Modern classical recitals off key

四月 5, 1996

Classical music performances may never be the same again, or even the same twice, following findings at a unique research centre at Southampton University.

Research at the Centre for the History and Analysis of Recorded Music, which is believed to be the first of its kind, shows that modern classical music performance, and public taste, may be at odds with the composers' intentions.

The centre is unique in that it uses old recordings - it has some 5,000 early 78rpm records - as source material to study music. It has created a computer database which can compare and analyse the changes in classical musical performances, even down to individual bars, over the past 90 years or so.

Centre director Jose Bowen believes that modern interpretations of classical scores may lack imagination because they are simply too hidebound by contemporary rules and attitudes on orchestration. He hopes the centre's work will have a liberating influence on the way music will be played by subsequent generations.

Dr Bowen, a jazz musician, says that the difficulty may lie in misconceptions about famous composers such as Bach, Mozart and Beethoven. He says that they were more like band leaders, hired by the rich to produce and perform works for specific occasions, and that they probably never envisaged their works as being set in stone in terms of orchestrational style.

He says that these composers may have played their music in highly creative and adaptable ways which were markedly different to the standard versions we have come to accept and even expect. Conductors and orchestras should allow themselves more freedom to interpret classical scores, he says.

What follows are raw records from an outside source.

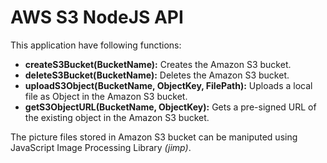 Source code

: # AWS S3 NodeJS API

This application have following functions:

- **createS3Bucket(BucketName):** Creates the Amazon S3 bucket.
- **deleteS3Bucket(BucketName):** Deletes the Amazon S3 bucket.
- **uploadS3Object(BucketName, ObjectKey, FilePath):** Uploads a local file as Object in the Amazon S3 bucket.
- **getS3ObjectURL(BucketName, ObjectKey):** Gets a pre-signed URL of the existing object in the Amazon S3 bucket.

The picture files stored in Amazon S3 bucket can be maniputed using JavaScript Image Processing Library _(jimp)_.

Dr Bowen said: "If you look at the history of music, variation in performance has always been part of the game. Modern performance is too ideologically hidebound to certain orchestrations and staying in time.

"Bach was more like a band leader. He would be asked to perform his music and the person paying would say 'look, this is a big occasion, can you create this sort of a mood' and Bach would oblige by adapting the performance."

Dr Bowen says that music only became standardised and heavily prescriptive in this century, due, in large part, to the rapid growth of the music publishing industry. A further tuning of social taste may be due to the enormous growth in records, tapes and CDs for home listening.

Notions of a collective cultural ear are backed by comparisons, made at the centre, of pieces recorded on 78s dating back to early this century with modern versions. They show significant differences in interpretation which can make music, adored by Edwardian audiences, now sound odd.

Dr Bowen said: "Many people listening to recordings of Elgar conducting his own pieces say that he didn't know what he was doing but it was his music after all. This is the value of using recordings, instead of scripts, as source material."